Corriere 14.6.16
Nessuna protezione ai migranti economici
di Luigi Ferrarella
Ha
titolo per restare in Italia un migrante economico, che cioè adduca
esclusivamente il proprio stato di estrema povertà come ragione per non
poter essere rimpatriato? No, «il giudice non può intervenire in una
mate-ria coperta da discrezionalità legislativa» e «condizionata anche
da ragioni di bilancio», quale appunto «l’eventuale ampliamento del
fascio applicativo della protezione umanitaria». Contrordine in
Tribunale a Milano nel giro di pochi giorni? Non proprio, se mai è il
contrario, com’era in fondo già intuibile proprio dal minoritario
orientamento espresso una settimana fa dall’opposta sentenza del giudice
milanese Federico Salmeri, subito bersaglio degli strali dei leghisti
Matteo Salvini e Roberto Maroni, e perfino di una controversa richiesta
al Csm del membro laico di centrodestra Pierantonio Zanettin di aprire
una pratica di «incompatibilità» per il magistrato. Mentre Salmeri aveva
concesso protezione sussidiaria a un cittadino del Gambia a motivo
delle sue condizioni di povertà in quel Paese fra i più miseri del
mondo, ora la I sezione civile del Tribunale con una successiva
decisione torna subito a ribadire l’orientamento maggioritario che non
contempla protezione sussidiaria per il migrante economico.

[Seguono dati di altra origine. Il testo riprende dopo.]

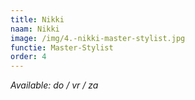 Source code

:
 ```yaml
---
title: Nikki
naam: Nikki
image: /img/4.-nikki-master-stylist.jpg
functie: Master-Stylist
order: 4
---
```



*Available: do / vr / za* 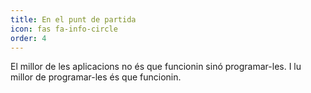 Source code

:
 ```yaml
---
title: En el punt de partida
icon: fas fa-info-circle
order: 4
---
```


El millor de les aplicacions no és que funcionin sinó programar-les. I lu millor de programar-les és que funcionin.

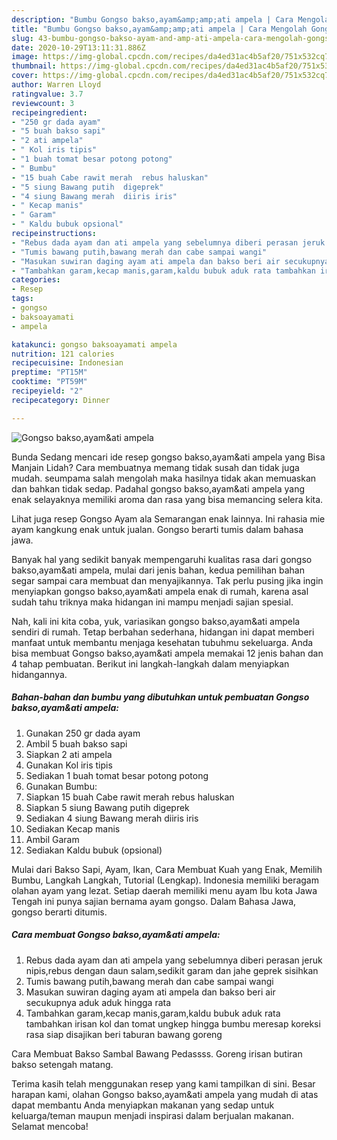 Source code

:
 ```yaml
---
description: "Bumbu Gongso bakso,ayam&amp;amp;ati ampela | Cara Mengolah Gongso bakso,ayam&amp;amp;ati ampela Yang Enak Dan Mudah"
title: "Bumbu Gongso bakso,ayam&amp;amp;ati ampela | Cara Mengolah Gongso bakso,ayam&amp;amp;ati ampela Yang Enak Dan Mudah"
slug: 43-bumbu-gongso-bakso-ayam-and-amp-ati-ampela-cara-mengolah-gongso-bakso-ayam-and-amp-ati-ampela-yang-enak-dan-mudah
date: 2020-10-29T13:11:31.886Z
image: https://img-global.cpcdn.com/recipes/da4ed31ac4b5af20/751x532cq70/gongso-baksoayamati-ampela-foto-resep-utama.jpg
thumbnail: https://img-global.cpcdn.com/recipes/da4ed31ac4b5af20/751x532cq70/gongso-baksoayamati-ampela-foto-resep-utama.jpg
cover: https://img-global.cpcdn.com/recipes/da4ed31ac4b5af20/751x532cq70/gongso-baksoayamati-ampela-foto-resep-utama.jpg
author: Warren Lloyd
ratingvalue: 3.7
reviewcount: 3
recipeingredient:
- "250 gr dada ayam"
- "5 buah bakso sapi"
- "2 ati ampela"
- " Kol iris tipis"
- "1 buah tomat besar potong potong"
- " Bumbu"
- "15 buah Cabe rawit merah  rebus haluskan"
- "5 siung Bawang putih  digeprek"
- "4 siung Bawang merah  diiris iris"
- " Kecap manis"
- " Garam"
- " Kaldu bubuk opsional"
recipeinstructions:
- "Rebus dada ayam dan ati ampela yang sebelumnya diberi perasan jeruk nipis,rebus dengan daun salam,sedikit garam dan jahe geprek sisihkan"
- "Tumis bawang putih,bawang merah dan cabe sampai wangi"
- "Masukan suwiran daging ayam ati ampela dan bakso beri air secukupnya aduk aduk hingga rata"
- "Tambahkan garam,kecap manis,garam,kaldu bubuk aduk rata tambahkan irisan kol dan tomat ungkep hingga bumbu meresap koreksi rasa siap disajikan beri taburan bawang goreng"
categories:
- Resep
tags:
- gongso
- baksoayamati
- ampela

katakunci: gongso baksoayamati ampela 
nutrition: 121 calories
recipecuisine: Indonesian
preptime: "PT15M"
cooktime: "PT59M"
recipeyield: "2"
recipecategory: Dinner

---
```



![Gongso bakso,ayam&amp;ati ampela](https://img-global.cpcdn.com/recipes/da4ed31ac4b5af20/751x532cq70/gongso-baksoayamati-ampela-foto-resep-utama.jpg)

Bunda Sedang mencari ide resep gongso bakso,ayam&amp;ati ampela yang Bisa Manjain Lidah? Cara membuatnya memang tidak susah dan tidak juga mudah. seumpama salah mengolah maka hasilnya tidak akan memuaskan dan bahkan tidak sedap. Padahal gongso bakso,ayam&amp;ati ampela yang enak selayaknya memiliki aroma dan rasa yang bisa memancing selera kita.

Lihat juga resep Gongso Ayam ala Semarangan enak lainnya. Ini rahasia mie ayam kangkung enak untuk jualan. Gongso berarti tumis dalam bahasa jawa.

Banyak hal yang sedikit banyak mempengaruhi kualitas rasa dari gongso bakso,ayam&amp;ati ampela, mulai dari jenis bahan, kedua pemilihan bahan segar sampai cara membuat dan menyajikannya. Tak perlu pusing jika ingin menyiapkan gongso bakso,ayam&amp;ati ampela enak di rumah, karena asal sudah tahu triknya maka hidangan ini mampu menjadi sajian spesial.


Nah, kali ini kita coba, yuk, variasikan gongso bakso,ayam&amp;ati ampela sendiri di rumah. Tetap berbahan sederhana, hidangan ini dapat memberi manfaat untuk membantu menjaga kesehatan tubuhmu sekeluarga. Anda bisa membuat Gongso bakso,ayam&amp;ati ampela memakai 12 jenis bahan dan 4 tahap pembuatan. Berikut ini langkah-langkah dalam menyiapkan hidangannya.

<!--inarticleads1-->

##### Bahan-bahan dan bumbu yang dibutuhkan untuk pembuatan Gongso bakso,ayam&amp;ati ampela:

1. Gunakan 250 gr dada ayam
1. Ambil 5 buah bakso sapi
1. Siapkan 2 ati ampela
1. Gunakan  Kol iris tipis
1. Sediakan 1 buah tomat besar potong potong
1. Gunakan  Bumbu:
1. Siapkan 15 buah Cabe rawit merah  rebus haluskan
1. Siapkan 5 siung Bawang putih  digeprek
1. Sediakan 4 siung Bawang merah  diiris iris
1. Sediakan  Kecap manis
1. Ambil  Garam
1. Sediakan  Kaldu bubuk (opsional)


Mulai dari Bakso Sapi, Ayam, Ikan, Cara Membuat Kuah yang Enak, Memilih Bumbu, Langkah Langkah, Tutorial (Lengkap). Indonesia memiliki beragam olahan ayam yang lezat. Setiap daerah memiliki menu ayam Ibu kota Jawa Tengah ini punya sajian bernama ayam gongso. Dalam Bahasa Jawa, gongso berarti ditumis. 

<!--inarticleads2-->

##### Cara membuat Gongso bakso,ayam&amp;ati ampela:

1. Rebus dada ayam dan ati ampela yang sebelumnya diberi perasan jeruk nipis,rebus dengan daun salam,sedikit garam dan jahe geprek sisihkan
1. Tumis bawang putih,bawang merah dan cabe sampai wangi
1. Masukan suwiran daging ayam ati ampela dan bakso beri air secukupnya aduk aduk hingga rata
1. Tambahkan garam,kecap manis,garam,kaldu bubuk aduk rata tambahkan irisan kol dan tomat ungkep hingga bumbu meresap koreksi rasa siap disajikan beri taburan bawang goreng


Cara Membuat Bakso Sambal Bawang Pedassss. Goreng irisan butiran bakso setengah matang. 

Terima kasih telah menggunakan resep yang kami tampilkan di sini. Besar harapan kami, olahan Gongso bakso,ayam&amp;ati ampela yang mudah di atas dapat membantu Anda menyiapkan makanan yang sedap untuk keluarga/teman maupun menjadi inspirasi dalam berjualan makanan. Selamat mencoba!
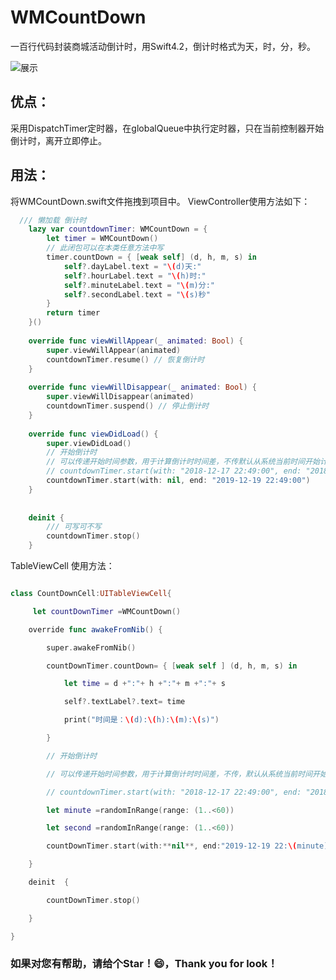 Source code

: # WMCountDown
一百行代码封装商城活动倒计时，用Swift4.2，倒计时格式为天，时，分，秒。

![展示](https://github.com/WinsonCheung/WMCountDown/blob/master/WMCounDown.gif)

## 优点：
采用DispatchTimer定时器，在globalQueue中执行定时器，只在当前控制器开始倒计时，离开立即停止。

## 用法：
将WMCountDown.swift文件拖拽到项目中。
ViewController使用方法如下：
```Swift
  /// 懒加载 倒计时
    lazy var countdownTimer: WMCountDown = {
        let timer = WMCountDown()
        // 此闭包可以在本类任意方法中写
        timer.countDown = { [weak self] (d, h, m, s) in
            self?.dayLabel.text = "\(d)天:"
            self?.hourLabel.text = "\(h)时:"
            self?.minuteLabel.text = "\(m)分:"
            self?.secondLabel.text = "\(s)秒"
        }
        return timer
    }()
    
    override func viewWillAppear(_ animated: Bool) {
        super.viewWillAppear(animated)
        countdownTimer.resume() // 恢复倒计时
    }
    
    override func viewWillDisappear(_ animated: Bool) {
        super.viewWillDisappear(animated)
        countdownTimer.suspend() // 停止倒计时
    }
    
    override func viewDidLoad() {
        super.viewDidLoad()
        // 开始倒计时
        // 可以传递开始时间参数，用于计算倒计时时间差，不传默认从系统当前时间开始计算时间差
        // countdownTimer.start(with: "2018-12-17 22:49:00", end: "2018-12-19 22:49:00")
        countdownTimer.start(with: nil, end: "2019-12-19 22:49:00")
    }
    
    
    deinit {
        /// 可写可不写
        countdownTimer.stop()
    }
```

TableViewCell 使用方法：

```swift

class CountDownCell:UITableViewCell{

     let countDownTimer =WMCountDown()

    override func awakeFromNib() {

        super.awakeFromNib()

        countDownTimer.countDown= { [weak self ] (d, h, m, s) in

            let time = d +":"+ h +":"+ m +":"+ s

            self?.textLabel?.text= time

            print("时间是：\(d):\(h):\(m):\(s)")

        }

        // 开始倒计时

        // 可以传递开始时间参数，用于计算倒计时时间差，不传，默认从系统当前时间开始计算时间差

        // countdownTimer.start(with: "2018-12-17 22:49:00", end: "2018-12-19 22:49:00")*

        let minute =randomInRange(range: (1..<60))

        let second =randomInRange(range: (1..<60))

        countDownTimer.start(with:**nil**, end:"2019-12-19 22:\(minute):\(second)")

    }

    deinit  {

        countDownTimer.stop()

    }

}

```
### 如果对您有帮助，请给个Star！😄，Thank you for look！
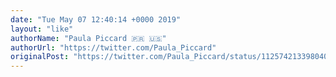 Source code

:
 ```yaml
---
date: "Tue May 07 12:40:14 +0000 2019"
layout: "like"
authorName: "Paula Piccard 🇵🇷 🇺🇸"
authorUrl: "https://twitter.com/Paula_Piccard"
originalPost: "https://twitter.com/Paula_Piccard/status/1125742133980401664"
---
```

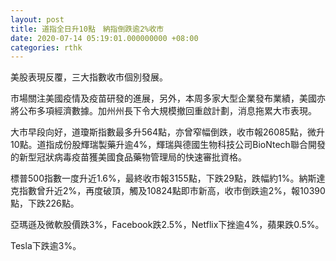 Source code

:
 ```yaml
---
layout: post
title: 道指全日升10點　納指倒跌逾2%收市
date: 2020-07-14 05:19:01.000000000 +08:00
categories: rthk
---
```


美股表現反覆，三大指數收市個別發展。

市場關注美國疫情及疫苗研發的進展，另外，本周多家大型企業發布業績，美國亦將公布多項經濟數據。加州州長下令大規模撤回重啟計劃，消息拖累大市表現。

大市早段向好，道瓊斯指數最多升564點，亦曾窄幅倒跌，收市報26085點，微升10點。道指成份股輝瑞製藥升逾4%，輝瑞與德國生物科技公司BioNtech聯合開發的新型冠狀病毒疫苗獲美國食品藥物管理局的快速審批資格。

標普500指數一度升近1.6%，最終收市報3155點，下跌29點，跌幅約1%。納斯達克指數曾升近2%，再度破頂，觸及10824點即市新高，收市倒跌逾2%，報10390點，下跌226點。

亞瑪遜及微軟股價跌3%，Facebook跌2.5%，Netflix下挫逾4%，蘋果跌0.5%。

Tesla下跌逾3%。
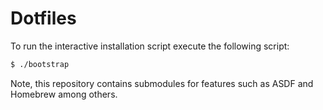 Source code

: # Dotfiles

To run the interactive installation script execute the following script:

```bash
$ ./bootstrap
```

Note, this repository contains submodules for features such as ASDF and
Homebrew among others.


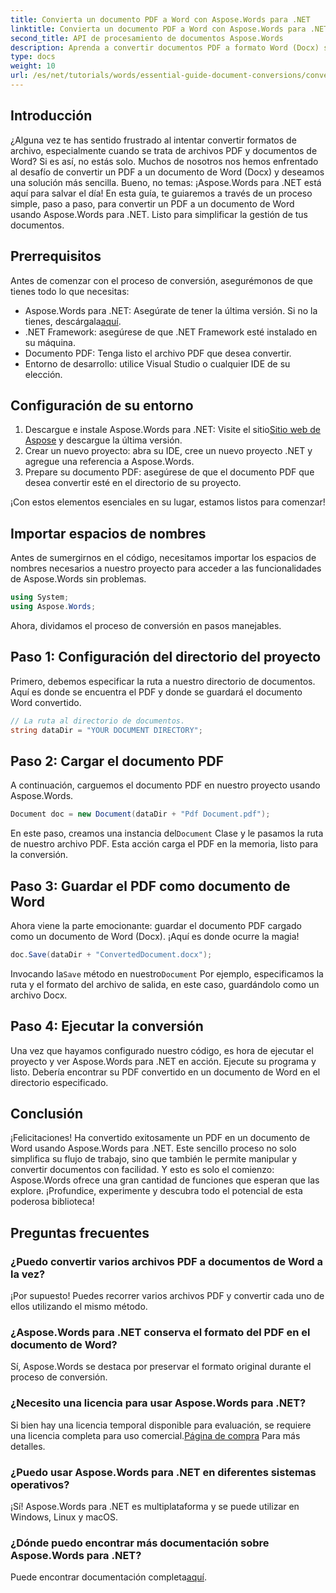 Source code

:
 ```yaml
---
title: Convierta un documento PDF a Word con Aspose.Words para .NET
linktitle: Convierta un documento PDF a Word con Aspose.Words para .NET
second_title: API de procesamiento de documentos Aspose.Words
description: Aprenda a convertir documentos PDF a formato Word (Docx) sin problemas con Aspose.Words para .NET. Esta guía paso a paso facilita el trabajo a los desarrolladores.
type: docs
weight: 10
url: /es/net/tutorials/words/essential-guide-document-conversions/convert-pdf-to-word/
---
```

## Introducción

¿Alguna vez te has sentido frustrado al intentar convertir formatos de archivo, especialmente cuando se trata de archivos PDF y documentos de Word? Si es así, no estás solo. Muchos de nosotros nos hemos enfrentado al desafío de convertir un PDF a un documento de Word (Docx) y deseamos una solución más sencilla. Bueno, no temas: ¡Aspose.Words para .NET está aquí para salvar el día! En esta guía, te guiaremos a través de un proceso simple, paso a paso, para convertir un PDF a un documento de Word usando Aspose.Words para .NET. Listo para simplificar la gestión de tus documentos.

## Prerrequisitos

Antes de comenzar con el proceso de conversión, asegurémonos de que tienes todo lo que necesitas:

-  Aspose.Words para .NET: Asegúrate de tener la última versión. Si no la tienes, descárgala[aquí](https://releases.aspose.com/words/net/).
- .NET Framework: asegúrese de que .NET Framework esté instalado en su máquina.
- Documento PDF: Tenga listo el archivo PDF que desea convertir.
- Entorno de desarrollo: utilice Visual Studio o cualquier IDE de su elección.

## Configuración de su entorno

1.  Descargue e instale Aspose.Words para .NET: Visite el sitio[Sitio web de Aspose](https://releases.aspose.com/words/net/) y descargue la última versión.
2. Crear un nuevo proyecto: abra su IDE, cree un nuevo proyecto .NET y agregue una referencia a Aspose.Words.
3. Prepare su documento PDF: asegúrese de que el documento PDF que desea convertir esté en el directorio de su proyecto.

¡Con estos elementos esenciales en su lugar, estamos listos para comenzar!

## Importar espacios de nombres

Antes de sumergirnos en el código, necesitamos importar los espacios de nombres necesarios a nuestro proyecto para acceder a las funcionalidades de Aspose.Words sin problemas.

```csharp
using System;
using Aspose.Words;
```

Ahora, dividamos el proceso de conversión en pasos manejables.

## Paso 1: Configuración del directorio del proyecto

Primero, debemos especificar la ruta a nuestro directorio de documentos. Aquí es donde se encuentra el PDF y donde se guardará el documento Word convertido.

```csharp
// La ruta al directorio de documentos.
string dataDir = "YOUR DOCUMENT DIRECTORY";
```

## Paso 2: Cargar el documento PDF

A continuación, carguemos el documento PDF en nuestro proyecto usando Aspose.Words.

```csharp
Document doc = new Document(dataDir + "Pdf Document.pdf");
```

En este paso, creamos una instancia del`Document` Clase y le pasamos la ruta de nuestro archivo PDF. Esta acción carga el PDF en la memoria, listo para la conversión.

## Paso 3: Guardar el PDF como documento de Word

Ahora viene la parte emocionante: guardar el documento PDF cargado como un documento de Word (Docx). ¡Aquí es donde ocurre la magia!

```csharp
doc.Save(dataDir + "ConvertedDocument.docx");
```

 Invocando la`Save` método en nuestro`Document` Por ejemplo, especificamos la ruta y el formato del archivo de salida, en este caso, guardándolo como un archivo Docx.

## Paso 4: Ejecutar la conversión

Una vez que hayamos configurado nuestro código, es hora de ejecutar el proyecto y ver Aspose.Words para .NET en acción. Ejecute su programa y listo. Debería encontrar su PDF convertido en un documento de Word en el directorio especificado.

## Conclusión

¡Felicitaciones! Ha convertido exitosamente un PDF en un documento de Word usando Aspose.Words para .NET. Este sencillo proceso no solo simplifica su flujo de trabajo, sino que también le permite manipular y convertir documentos con facilidad. Y esto es solo el comienzo: Aspose.Words ofrece una gran cantidad de funciones que esperan que las explore. ¡Profundice, experimente y descubra todo el potencial de esta poderosa biblioteca!

## Preguntas frecuentes

### ¿Puedo convertir varios archivos PDF a documentos de Word a la vez?
¡Por supuesto! Puedes recorrer varios archivos PDF y convertir cada uno de ellos utilizando el mismo método.

### ¿Aspose.Words para .NET conserva el formato del PDF en el documento de Word?
Sí, Aspose.Words se destaca por preservar el formato original durante el proceso de conversión.

### ¿Necesito una licencia para usar Aspose.Words para .NET?
 Si bien hay una licencia temporal disponible para evaluación, se requiere una licencia completa para uso comercial.[Página de compra](https://purchase.conholdate.com/buy) Para más detalles.

### ¿Puedo usar Aspose.Words para .NET en diferentes sistemas operativos?
¡Sí! Aspose.Words para .NET es multiplataforma y se puede utilizar en Windows, Linux y macOS.

### ¿Dónde puedo encontrar más documentación sobre Aspose.Words para .NET?
 Puede encontrar documentación completa[aquí](https://reference.aspose.com/words/net/).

Lo fa nel
caso di un giovane che spiegava come, dopo che il padre e uno dei 7
fratelli erano stati uccisi dai militari mentre stavano lavorando al
confine con l’India, avesse deciso di lasciare il Paese per la perdita
della casa, data in pegno a una banca per un prestito di 400.000 rupie
(circa 4 mila euro) non onorato nei confronti di un datore di lavoro. Il
Tribunale, oltre a dubitare del racconto, osserva che comunque «si
versa nell’ambito di vicende squisitamente privatistiche, nel contesto
di relazioni sociali, lavorative, familiari o lato sensu parentali in
cui la fonte del presunto pregiudizio per il richiedente è
contestualizzata nell’ambito di un rapporto “orizzontale” tra soggetti
privati che esula dal fumus persecutionis» , il che «non può portare
all’accoglimento della domanda di riconoscimento dello status di
rifugiato, né di protezione umanitaria» rispetto al rischio di pena di
morte o di tortura. Resterebbe però la possibilità utilizzata dall’altra
sentenza nel caso del cittadino povero del Gambia, cioè la «protezione
sussidiaria» quando il Tribunale ravvisi nello straniero una concreta
condizione di «vulnerabilità». È vero — premette la linea del Tribunale,
controbattendo l’argomento della sentenza da cui si discosta — che «lo
Stato italiano si è impegnato a livello internazionale a offrire
supporto anche agli stranieri che versino in condizioni di grave povertà
e che dunque, in caso di rimpatrio nei loro Paesi, rischino di essere
esposti alla mancanza di sufficiente supporto per la fruizione di
diritti fondamentali». Ma «la specifica misura di sostegno
eventual-mente erogabile è rimessa alla discrezio-nalità del legislatore
statuale, dovendosi realizzare un bilanciamento costituzio-nale tra
differenti interessi enunciati nella Carta costituzionale e una scelta
discrezionale in merito ai livelli di priorità nella gestione delle
limitate risorse». È cioè «rimesso al legislatore ogni eventuale
intervento protettivo degli stranieri in condizioni di estrema povertà,
anche eventualmente estenden-do il fascio applicativo della protezione
umanitaria», e «dunque il giudice non può intervenire in materia coperta
da discrezionalità legislativa “condizionata” anche da ragioni di
bilancio», posto che «anche l’equilibrio di bilancio costituisce
principio costituzionale inderogabile».